• _Working data_
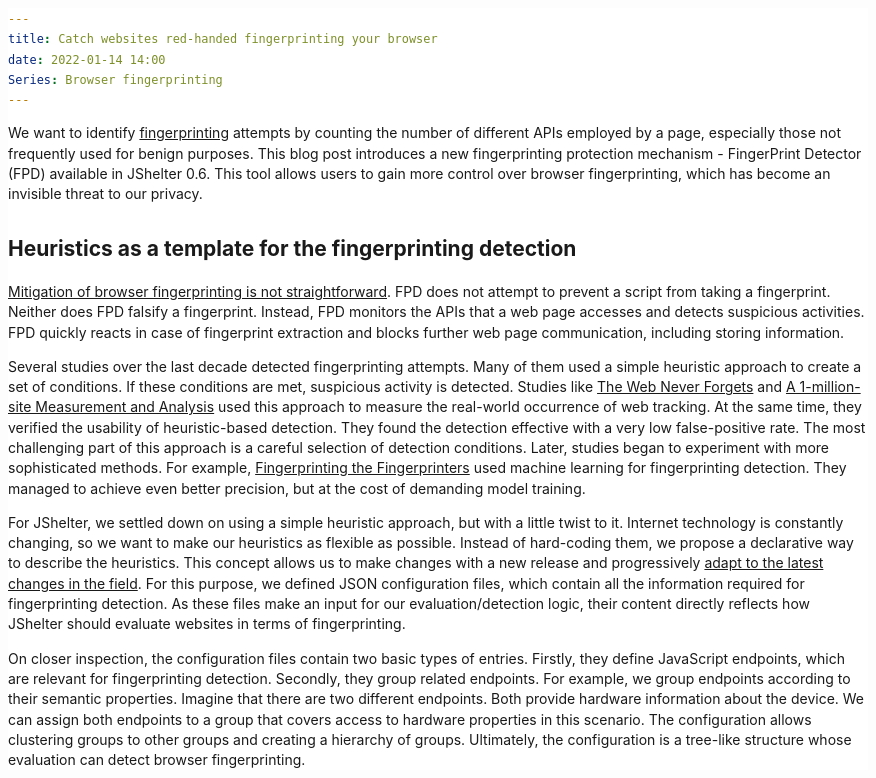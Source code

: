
 ```yaml
---
title: Catch websites red-handed fingerprinting your browser
date: 2022-01-14 14:00
Series: Browser fingerprinting
---
```


We want to identify [fingerprinting](/fingerprinting/) attempts by counting the number of different APIs employed by a page, especially those not frequently used for benign purposes. This blog post introduces a new fingerprinting protection mechanism - FingerPrint Detector (FPD) available in JShelter 0.6. This tool allows users to gain more control over browser fingerprinting, which has become an invisible threat to our privacy.

## Heuristics as a template for the fingerprinting detection

[Mitigation of browser fingerprinting is not straightforward](/fingerprinting/). FPD does not attempt to prevent a script from taking a fingerprint. Neither does FPD falsify a fingerprint. Instead, FPD monitors the APIs that a web page accesses and detects suspicious activities. FPD quickly reacts in case of fingerprint extraction and blocks further web page communication, including storing information.

Several studies over the last decade detected fingerprinting attempts. Many of them used a simple heuristic approach to create a set of conditions. If these conditions are met, suspicious activity is detected. Studies like [The Web Never Forgets](https://securehomes.esat.kuleuven.be/~gacar/persistent/the_web_never_forgets.pdf) and [A 1-million-site Measurement and Analysis](https://www.cs.princeton.edu/~arvindn/publications/OpenWPM_1_million_site_tracking_measurement.pdf) used this approach to measure the real-world occurrence of web tracking. At the same time, they verified the usability of heuristic-based detection. They found the detection effective with a very low false-positive rate. The most challenging part of this approach is a careful selection of detection conditions. Later, studies began to experiment with more sophisticated methods. For example, [Fingerprinting the Fingerprinters](https://web.cs.ucdavis.edu/~zubair/files/fpinspector-sp2021.pdf) used machine learning for fingerprinting detection. They managed to achieve even better precision, but at the cost of demanding model training.

For JShelter, we settled down on using a simple heuristic approach, but with a little twist to it. Internet technology is constantly changing, so we want to make our heuristics as flexible as possible. Instead of hard-coding them, we propose a declarative way to describe the heuristics. This concept allows us to make changes with a new release and progressively [adapt to the latest changes in the field](/crawling_results/). For this purpose, we defined JSON configuration files, which contain all the information required for fingerprinting detection. As these files make an input for our evaluation/detection logic, their content directly reflects how JShelter should evaluate websites in terms of fingerprinting.

On closer inspection, the configuration files contain two basic types of entries. Firstly, they define JavaScript endpoints, which are relevant for fingerprinting detection. Secondly, they group related endpoints. For example, we group endpoints according to their semantic properties. Imagine that there are two different endpoints. Both provide hardware information about the device. We can assign both endpoints to a group that covers access to hardware properties in this scenario. The configuration allows clustering groups to other groups and creating a hierarchy of groups. Ultimately, the configuration is a tree-like structure whose evaluation can detect browser fingerprinting.

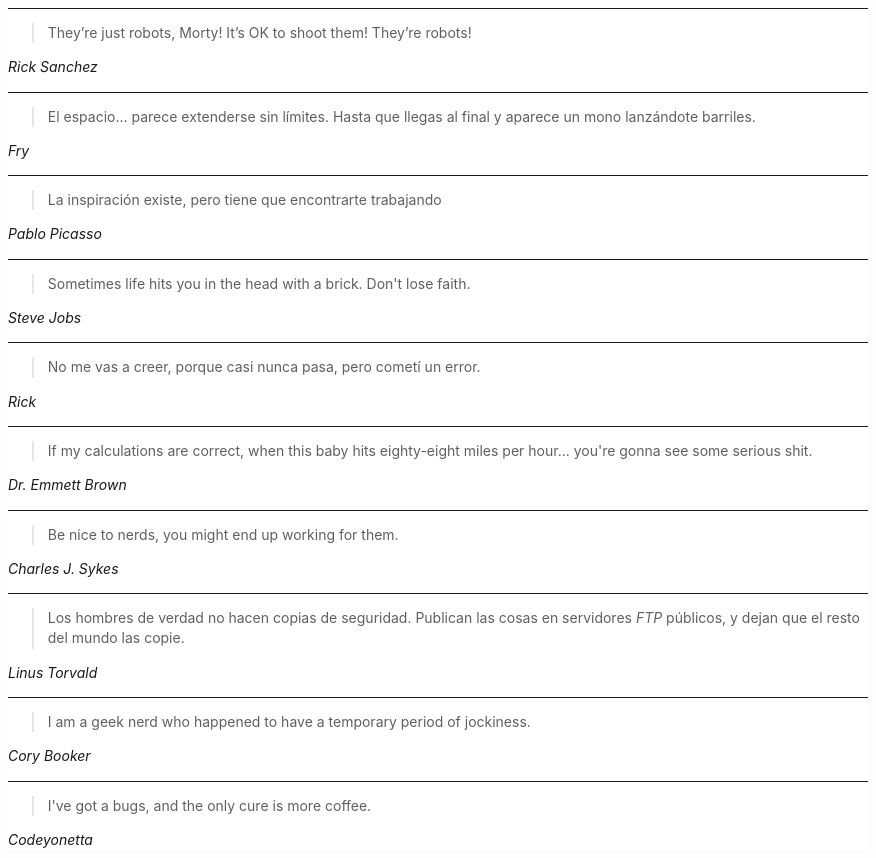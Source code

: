 ------

> They’re just robots, Morty! It’s OK to shoot them! They’re robots!

*Rick Sanchez*

------

> El espacio... parece extenderse sin límites. Hasta que llegas al final y aparece un mono lanzándote barriles.

*Fry*

------

> La inspiración existe, pero tiene que encontrarte trabajando

*Pablo Picasso*

------

> Sometimes life hits you in the head with a brick. Don't lose faith.

*Steve Jobs*

------

> No me vas a creer, porque casi nunca pasa, pero cometí un error.

*Rick*

------

> If my calculations are correct, when this baby hits eighty-eight miles per hour... you're gonna see some serious shit.

*Dr. Emmett Brown*

------

> Be nice to nerds, you might end up working for them.

*Charles J. Sykes*

------

> Los hombres de verdad no hacen copias de seguridad. Publican las cosas en servidores *FTP* públicos, y dejan que el resto del mundo las copie.

*Linus Torvald*

------

> I am a geek nerd who happened to have a temporary period of jockiness.

*Cory Booker*

------

> I've got a bugs, and the only cure is more coffee.

*Codeyonetta*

• _Your task_
From the records above, pull out every line containing the word "hits".

• _Your response_
> Sometimes life hits you in the head with a brick. Don't lose faith.
> If my calculations are correct, when this baby hits eighty-eight miles per hour... you're gonna see some serious shit.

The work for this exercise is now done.